## Task instructions
Output, exactly and in full, the entries that appear below.

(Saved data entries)
=== Section Start ===
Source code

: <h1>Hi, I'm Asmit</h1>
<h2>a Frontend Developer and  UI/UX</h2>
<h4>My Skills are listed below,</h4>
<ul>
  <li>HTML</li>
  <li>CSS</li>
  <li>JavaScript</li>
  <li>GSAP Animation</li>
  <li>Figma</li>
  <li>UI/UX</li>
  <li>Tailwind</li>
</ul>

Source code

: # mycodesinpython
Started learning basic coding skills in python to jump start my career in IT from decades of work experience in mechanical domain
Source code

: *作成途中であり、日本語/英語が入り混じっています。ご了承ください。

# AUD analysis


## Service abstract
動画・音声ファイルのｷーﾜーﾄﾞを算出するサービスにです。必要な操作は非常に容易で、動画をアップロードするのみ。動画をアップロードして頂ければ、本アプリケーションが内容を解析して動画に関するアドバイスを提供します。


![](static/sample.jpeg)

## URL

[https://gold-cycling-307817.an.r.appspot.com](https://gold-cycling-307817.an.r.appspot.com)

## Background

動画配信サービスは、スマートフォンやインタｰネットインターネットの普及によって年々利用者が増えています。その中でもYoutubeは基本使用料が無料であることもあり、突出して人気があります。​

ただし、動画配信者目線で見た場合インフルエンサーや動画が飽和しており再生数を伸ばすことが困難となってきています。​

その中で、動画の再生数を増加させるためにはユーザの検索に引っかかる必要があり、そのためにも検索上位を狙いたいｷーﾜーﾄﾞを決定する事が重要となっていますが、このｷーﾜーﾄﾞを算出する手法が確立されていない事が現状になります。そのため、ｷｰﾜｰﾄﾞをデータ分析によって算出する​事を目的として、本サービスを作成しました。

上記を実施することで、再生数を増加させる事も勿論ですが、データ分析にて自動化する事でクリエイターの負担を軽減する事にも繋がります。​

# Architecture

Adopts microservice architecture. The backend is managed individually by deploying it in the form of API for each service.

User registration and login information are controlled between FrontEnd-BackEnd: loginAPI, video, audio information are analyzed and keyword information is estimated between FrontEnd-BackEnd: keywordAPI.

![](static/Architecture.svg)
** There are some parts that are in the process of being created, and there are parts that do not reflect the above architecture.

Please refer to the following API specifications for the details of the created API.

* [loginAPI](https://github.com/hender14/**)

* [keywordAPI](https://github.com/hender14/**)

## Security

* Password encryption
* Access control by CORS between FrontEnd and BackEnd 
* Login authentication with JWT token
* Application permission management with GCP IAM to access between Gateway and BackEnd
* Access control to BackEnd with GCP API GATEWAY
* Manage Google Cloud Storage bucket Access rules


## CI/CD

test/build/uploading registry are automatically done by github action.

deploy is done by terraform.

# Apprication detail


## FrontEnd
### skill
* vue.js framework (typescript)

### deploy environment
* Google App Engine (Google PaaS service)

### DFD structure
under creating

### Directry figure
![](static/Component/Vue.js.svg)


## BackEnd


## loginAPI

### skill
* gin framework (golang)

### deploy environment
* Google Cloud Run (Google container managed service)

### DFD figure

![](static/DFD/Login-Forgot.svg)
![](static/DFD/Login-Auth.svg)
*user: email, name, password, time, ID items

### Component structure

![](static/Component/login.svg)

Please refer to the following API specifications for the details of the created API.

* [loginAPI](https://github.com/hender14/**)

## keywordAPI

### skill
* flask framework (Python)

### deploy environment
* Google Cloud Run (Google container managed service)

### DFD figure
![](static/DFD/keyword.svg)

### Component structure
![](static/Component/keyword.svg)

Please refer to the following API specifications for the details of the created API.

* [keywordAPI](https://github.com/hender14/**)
=== Section End ===
## Result of the exercise
Source code

: <h1>Hi, I'm Asmit</h1>
<h2>a Frontend Developer and  UI/UX</h2>
<h4>My Skills are listed below,</h4>
<ul>
  <li>HTML</li>
  <li>CSS</li>
  <li>JavaScript</li>
  <li>GSAP Animation</li>
  <li>Figma</li>
  <li>UI/UX</li>
  <li>Tailwind</li>
</ul>

Source code

: # mycodesinpython
Started learning basic coding skills in python to jump start my career in IT from decades of work experience in mechanical domain
Source code

: *作成途中であり、日本語/英語が入り混じっています。ご了承ください。

# AUD analysis


## Service abstract
動画・音声ファイルのｷーﾜーﾄﾞを算出するサービスにです。必要な操作は非常に容易で、動画をアップロードするのみ。動画をアップロードして頂ければ、本アプリケーションが内容を解析して動画に関するアドバイスを提供します。


![](static/sample.jpeg)

## URL

[https://gold-cycling-307817.an.r.appspot.com](https://gold-cycling-307817.an.r.appspot.com)

## Background

動画配信サービスは、スマートフォンやインタｰネットインターネットの普及によって年々利用者が増えています。その中でもYoutubeは基本使用料が無料であることもあり、突出して人気があります。​

ただし、動画配信者目線で見た場合インフルエンサーや動画が飽和しており再生数を伸ばすことが困難となってきています。​

その中で、動画の再生数を増加させるためにはユーザの検索に引っかかる必要があり、そのためにも検索上位を狙いたいｷーﾜーﾄﾞを決定する事が重要となっていますが、このｷーﾜーﾄﾞを算出する手法が確立されていない事が現状になります。そのため、ｷｰﾜｰﾄﾞをデータ分析によって算出する​事を目的として、本サービスを作成しました。

上記を実施することで、再生数を増加させる事も勿論ですが、データ分析にて自動化する事でクリエイターの負担を軽減する事にも繋がります。​

# Architecture

Adopts microservice architecture. The backend is managed individually by deploying it in the form of API for each service.

User registration and login information are controlled between FrontEnd-BackEnd: loginAPI, video, audio information are analyzed and keyword information is estimated between FrontEnd-BackEnd: keywordAPI.

![](static/Architecture.svg)
** There are some parts that are in the process of being created, and there are parts that do not reflect the above architecture.

Please refer to the following API specifications for the details of the created API.

* [loginAPI](https://github.com/hender14/**)

* [keywordAPI](https://github.com/hender14/**)

## Security

* Password encryption
* Access control by CORS between FrontEnd and BackEnd 
* Login authentication with JWT token
* Application permission management with GCP IAM to access between Gateway and BackEnd
* Access control to BackEnd with GCP API GATEWAY
* Manage Google Cloud Storage bucket Access rules


## CI/CD

test/build/uploading registry are automatically done by github action.

deploy is done by terraform.

# Apprication detail


## FrontEnd
### skill
* vue.js framework (typescript)

### deploy environment
* Google App Engine (Google PaaS service)

### DFD structure
under creating

### Directry figure
![](static/Component/Vue.js.svg)


## BackEnd


## loginAPI

### skill
* gin framework (golang)

### deploy environment
* Google Cloud Run (Google container managed service)

### DFD figure

![](static/DFD/Login-Forgot.svg)
![](static/DFD/Login-Auth.svg)
*user: email, name, password, time, ID items

### Component structure

![](static/Component/login.svg)

Please refer to the following API specifications for the details of the created API.

* [loginAPI](https://github.com/hender14/**)

## keywordAPI

### skill
* flask framework (Python)

### deploy environment
* Google Cloud Run (Google container managed service)

### DFD figure
![](static/DFD/keyword.svg)

### Component structure
![](static/Component/keyword.svg)

Please refer to the following API specifications for the details of the created API.

* [keywordAPI](https://github.com/hender14/**)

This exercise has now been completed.